Problem to solve: Restate the entries below without a single change.

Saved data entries
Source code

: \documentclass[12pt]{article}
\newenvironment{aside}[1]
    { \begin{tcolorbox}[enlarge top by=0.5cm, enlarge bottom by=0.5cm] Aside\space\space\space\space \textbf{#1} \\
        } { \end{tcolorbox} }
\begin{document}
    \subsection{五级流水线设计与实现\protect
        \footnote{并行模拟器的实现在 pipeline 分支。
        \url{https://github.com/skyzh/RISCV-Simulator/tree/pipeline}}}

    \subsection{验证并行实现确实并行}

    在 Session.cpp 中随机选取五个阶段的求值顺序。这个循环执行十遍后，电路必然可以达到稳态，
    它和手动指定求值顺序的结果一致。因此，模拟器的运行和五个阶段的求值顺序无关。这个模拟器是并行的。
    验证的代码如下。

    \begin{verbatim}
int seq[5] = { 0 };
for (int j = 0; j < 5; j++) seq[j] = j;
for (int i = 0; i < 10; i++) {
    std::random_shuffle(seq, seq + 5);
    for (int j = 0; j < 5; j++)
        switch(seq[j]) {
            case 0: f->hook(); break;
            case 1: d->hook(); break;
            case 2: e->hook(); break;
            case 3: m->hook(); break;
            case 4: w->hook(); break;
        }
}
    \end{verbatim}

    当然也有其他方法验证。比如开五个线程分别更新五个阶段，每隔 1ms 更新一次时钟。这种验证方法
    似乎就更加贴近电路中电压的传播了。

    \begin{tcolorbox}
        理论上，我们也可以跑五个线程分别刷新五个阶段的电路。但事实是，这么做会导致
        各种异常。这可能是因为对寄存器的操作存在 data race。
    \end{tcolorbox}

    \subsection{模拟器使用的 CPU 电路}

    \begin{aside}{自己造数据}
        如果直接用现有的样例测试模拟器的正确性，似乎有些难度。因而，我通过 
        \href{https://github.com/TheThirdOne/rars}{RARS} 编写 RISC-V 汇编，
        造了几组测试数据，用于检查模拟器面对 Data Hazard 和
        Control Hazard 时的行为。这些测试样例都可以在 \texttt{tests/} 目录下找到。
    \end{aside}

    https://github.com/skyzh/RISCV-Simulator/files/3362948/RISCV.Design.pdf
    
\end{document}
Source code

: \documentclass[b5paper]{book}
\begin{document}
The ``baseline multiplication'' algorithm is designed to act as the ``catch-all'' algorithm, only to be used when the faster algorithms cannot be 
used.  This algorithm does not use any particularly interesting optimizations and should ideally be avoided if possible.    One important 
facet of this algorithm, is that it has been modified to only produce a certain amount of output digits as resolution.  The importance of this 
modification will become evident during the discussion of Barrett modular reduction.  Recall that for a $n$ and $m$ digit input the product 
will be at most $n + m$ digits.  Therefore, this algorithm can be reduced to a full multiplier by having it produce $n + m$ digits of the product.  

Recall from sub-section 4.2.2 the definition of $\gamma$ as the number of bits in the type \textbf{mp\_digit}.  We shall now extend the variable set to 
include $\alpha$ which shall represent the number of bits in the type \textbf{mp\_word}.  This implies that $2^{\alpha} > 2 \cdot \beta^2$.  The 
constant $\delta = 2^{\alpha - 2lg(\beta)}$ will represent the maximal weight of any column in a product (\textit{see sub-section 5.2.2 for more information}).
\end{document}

Written response:
Source code

: \documentclass[12pt]{article}
\newenvironment{aside}[1]
    { \begin{tcolorbox}[enlarge top by=0.5cm, enlarge bottom by=0.5cm] Aside\space\space\space\space \textbf{#1} \\
        } { \end{tcolorbox} }
\begin{document}
    \subsection{五级流水线设计与实现\protect
        \footnote{并行模拟器的实现在 pipeline 分支。
        \url{https://github.com/skyzh/RISCV-Simulator/tree/pipeline}}}

    \subsection{验证并行实现确实并行}

    在 Session.cpp 中随机选取五个阶段的求值顺序。这个循环执行十遍后，电路必然可以达到稳态，
    它和手动指定求值顺序的结果一致。因此，模拟器的运行和五个阶段的求值顺序无关。这个模拟器是并行的。
    验证的代码如下。

    \begin{verbatim}
int seq[5] = { 0 };
for (int j = 0; j < 5; j++) seq[j] = j;
for (int i = 0; i < 10; i++) {
    std::random_shuffle(seq, seq + 5);
    for (int j = 0; j < 5; j++)
        switch(seq[j]) {
            case 0: f->hook(); break;
            case 1: d->hook(); break;
            case 2: e->hook(); break;
            case 3: m->hook(); break;
            case 4: w->hook(); break;
        }
}
    \end{verbatim}

    当然也有其他方法验证。比如开五个线程分别更新五个阶段，每隔 1ms 更新一次时钟。这种验证方法
    似乎就更加贴近电路中电压的传播了。

    \begin{tcolorbox}
        理论上，我们也可以跑五个线程分别刷新五个阶段的电路。但事实是，这么做会导致
        各种异常。这可能是因为对寄存器的操作存在 data race。
    \end{tcolorbox}

    \subsection{模拟器使用的 CPU 电路}

    \begin{aside}{自己造数据}
        如果直接用现有的样例测试模拟器的正确性，似乎有些难度。因而，我通过 
        \href{https://github.com/TheThirdOne/rars}{RARS} 编写 RISC-V 汇编，
        造了几组测试数据，用于检查模拟器面对 Data Hazard 和
        Control Hazard 时的行为。这些测试样例都可以在 \texttt{tests/} 目录下找到。
    \end{aside}

    https://github.com/skyzh/RISCV-Simulator/files/3362948/RISCV.Design.pdf
    
\end{document}
Source code

: \documentclass[b5paper]{book}
\begin{document}
The ``baseline multiplication'' algorithm is designed to act as the ``catch-all'' algorithm, only to be used when the faster algorithms cannot be 
used.  This algorithm does not use any particularly interesting optimizations and should ideally be avoided if possible.    One important 
facet of this algorithm, is that it has been modified to only produce a certain amount of output digits as resolution.  The importance of this 
modification will become evident during the discussion of Barrett modular reduction.  Recall that for a $n$ and $m$ digit input the product 
will be at most $n + m$ digits.  Therefore, this algorithm can be reduced to a full multiplier by having it produce $n + m$ digits of the product.  

Recall from sub-section 4.2.2 the definition of $\gamma$ as the number of bits in the type \textbf{mp\_digit}.  We shall now extend the variable set to 
include $\alpha$ which shall represent the number of bits in the type \textbf{mp\_word}.  This implies that $2^{\alpha} > 2 \cdot \beta^2$.  The 
constant $\delta = 2^{\alpha - 2lg(\beta)}$ will represent the maximal weight of any column in a product (\textit{see sub-section 5.2.2 for more information}).
\end{document}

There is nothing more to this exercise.